British paratroopers have jumped with British parachutes from a US Air Force aircraft for the first time, developing the ability of British and American airborne forces to operate together.

Exercise Pegasus Eagle has seen a C-130J Hercules from USAF’s 37th Airlift Squadron fly into RAF Brize Norton from its base at Ramstein in Germany for a week of joint training. US jumpmasters and RAF Parachute Jump Instructors have agreed common procedures and then soldiers from 16 Air Assault Brigade have parachuted from the aircraft under British LLP canopies.

A British Paratrooper exits an American C-130J Hercules.

The work is about developing the ability of British and American airborne forces, which are trained and ready to deploy on operations together, to mix and share resources, say the Ministry of Defence.

British paratroopers have earned their US parachute wings by jumping under US T-11 canopies from US aircraft, and US soldiers have earned British parachute wings jumping LLP from RAF aircraft, but this is the first time that the nationality of parachutes and aircraft have been mixed.


Being able to use each other’s equipment and mix and share resources makes the partnership more capable and flexible, added the Ministry of Defence.

George Allison
George has a degree in Cyber Security from Glasgow Caledonian University and has a keen interest in naval and cyber security matters and has appeared on national radio and television to discuss current events. George is on Twitter at @geoallison

15 COMMENTS

  1. Shame this is another UK company’s (LLP maker) no longer UK owned, or rather it’s owned by an American conglomerate Since 2013… Atleast they do still make stuff in Wales but for how long before profits mean everything..

  2. Wonder what the driver behind this was. Any real strategic capability driver behind it? Or simply a small scale one off done out of curiosity or to further some other political goal? To be frank, I cannot see much benefit to the US from this other than some small political win e.g demonstrating to the rest of the world that they do still have allies. I would imagine this was UK driven.

    • On the contrary, it’s quite a regular thing, however the story here is the use of both types of parachutes, the T10 and the LLP on the same occasion. Done shed loads of US lobs from US aircraft, no different than RAF cross training, RN training in the Baltics with NATO forces etc. It’s all about interoperability and seeing each others SOPs. But always better whn we get to go to Bragg in NC.

    • Could be political. China related? Showing how easily a US-UK force can integrate for island airborne assault.

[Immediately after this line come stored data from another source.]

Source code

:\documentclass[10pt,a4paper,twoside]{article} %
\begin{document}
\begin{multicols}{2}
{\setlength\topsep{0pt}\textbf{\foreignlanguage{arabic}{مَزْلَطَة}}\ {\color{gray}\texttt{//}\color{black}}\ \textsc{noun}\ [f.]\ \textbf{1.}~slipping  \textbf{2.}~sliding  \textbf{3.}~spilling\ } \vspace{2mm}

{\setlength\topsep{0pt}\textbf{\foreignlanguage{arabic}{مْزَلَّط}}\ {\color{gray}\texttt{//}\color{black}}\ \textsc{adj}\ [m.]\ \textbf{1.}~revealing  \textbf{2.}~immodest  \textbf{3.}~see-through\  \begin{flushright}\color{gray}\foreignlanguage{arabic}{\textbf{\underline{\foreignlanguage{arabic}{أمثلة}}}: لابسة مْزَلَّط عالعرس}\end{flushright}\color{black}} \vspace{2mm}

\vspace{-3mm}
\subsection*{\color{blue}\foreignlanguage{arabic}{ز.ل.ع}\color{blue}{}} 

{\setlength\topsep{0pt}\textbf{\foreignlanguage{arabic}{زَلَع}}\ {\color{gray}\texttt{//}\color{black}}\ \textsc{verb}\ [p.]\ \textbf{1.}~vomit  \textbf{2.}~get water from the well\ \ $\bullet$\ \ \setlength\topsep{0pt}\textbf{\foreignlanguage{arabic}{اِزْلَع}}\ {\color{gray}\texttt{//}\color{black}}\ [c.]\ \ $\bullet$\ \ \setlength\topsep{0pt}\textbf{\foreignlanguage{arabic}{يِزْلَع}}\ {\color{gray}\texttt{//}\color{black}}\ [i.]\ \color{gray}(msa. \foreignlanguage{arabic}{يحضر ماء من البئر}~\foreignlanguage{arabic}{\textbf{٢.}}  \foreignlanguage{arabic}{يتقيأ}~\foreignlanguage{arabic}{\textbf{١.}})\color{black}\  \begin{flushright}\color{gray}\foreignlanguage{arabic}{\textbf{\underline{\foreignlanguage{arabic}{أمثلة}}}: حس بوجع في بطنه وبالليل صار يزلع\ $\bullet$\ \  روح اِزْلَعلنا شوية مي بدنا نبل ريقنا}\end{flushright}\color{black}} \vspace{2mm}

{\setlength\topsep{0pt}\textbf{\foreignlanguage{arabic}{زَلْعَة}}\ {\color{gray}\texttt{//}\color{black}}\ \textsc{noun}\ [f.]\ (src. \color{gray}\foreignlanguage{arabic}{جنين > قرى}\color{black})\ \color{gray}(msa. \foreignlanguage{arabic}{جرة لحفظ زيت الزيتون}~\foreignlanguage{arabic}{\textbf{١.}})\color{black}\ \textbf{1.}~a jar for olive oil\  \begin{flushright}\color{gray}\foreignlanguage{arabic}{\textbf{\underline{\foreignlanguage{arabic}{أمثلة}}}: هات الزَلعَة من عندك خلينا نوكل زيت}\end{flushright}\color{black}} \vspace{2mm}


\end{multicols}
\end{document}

        • UK benefits by showing how close we are to US, US benefits by showing what a good world leader they are (or some such tripe) that they have allies so closely aligned with them. I suppose in a nutshell you could call it a show of combined strength to adversaries such as China, I guess if that’s the case the actual operational usefulness of it is irrelevant, it would be more the point of showing what we can do together. And posturing aside, I understand how from a general’s point of view there is no harm in having this interoperability, even if it will may never be used in a serious setting, a nice to have If you will.
          All that said, I wonder if they have plans to do it on a larger scale in the future?

    • You can jump far fewer troops off the ramp (though it’s the Cadillac of jumps) then through the troop doors on a single pass.

      Cheers

    • Rear damp is reserved for free fall parachute or static line squares into the sea. On a normal jump, with LLP, the rear ramp will have the “wedge” which is a palletized load of ammo or stores. These go on the red, and the lads go side doors on green. On static line dope ropes, the use of the side doors is to allow simulated sticks, both port and starboard sticks, to exit each side, at a supposed half second interval in an attempt to reduce collisions and Air steals (it doesn’t but it’s at least that’s the idea). Cheers.

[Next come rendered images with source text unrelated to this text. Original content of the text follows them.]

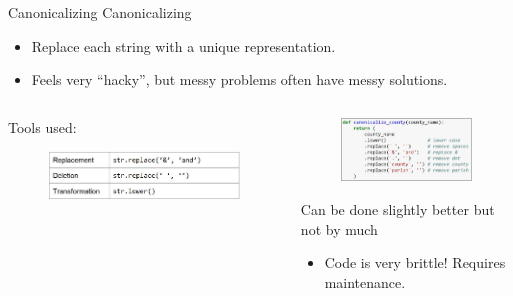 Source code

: \documentclass[aspectratio=169]{../latex_main/tntbeamer}  %
\begin{document}
	
	\begin{frame}{Canonicalizing}
	    Canonicalizing
	    \begin{itemize}
	        \item Replace each string with a unique representation.
	        \item Feels very “hacky”, but messy problems often have messy solutions.
	    \end{itemize}
	    \begin{columns}
	    
	     \begin{column}{.6\textwidth}
	     
	    Tools used:
	    \begin{figure}
	          \includegraphics[scale=.36]{Bild4}
	    \end{figure}

	    
	     \end{column}
	     
	     
	     \begin{column}{.45\textwidth}
	     \begin{figure}
	         \includegraphics[scale=.5]{Bild3}
	     \end{figure}
	     
	      Can be done slightly better but not by much 
	    \begin{itemize}
	        \item Code is very brittle! Requires maintenance.
	    \end{itemize}
	    \end{column}
	    \end{columns}
	    
	\end{frame}
\end{document}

  3. I would have thought this might increase interoperability and allow PARA to reduce their need for Herc… which could be retired earlier, however, maintaining the ability of PARA to project power.

    Should Royal be taking a hit in numbers already, with COVID looming over the budget the RAF could lose their C130s but PARA could retort, ”Sure, we can jump from American 130s and develop our ability with A400, you still need us, and the Americans still want us.”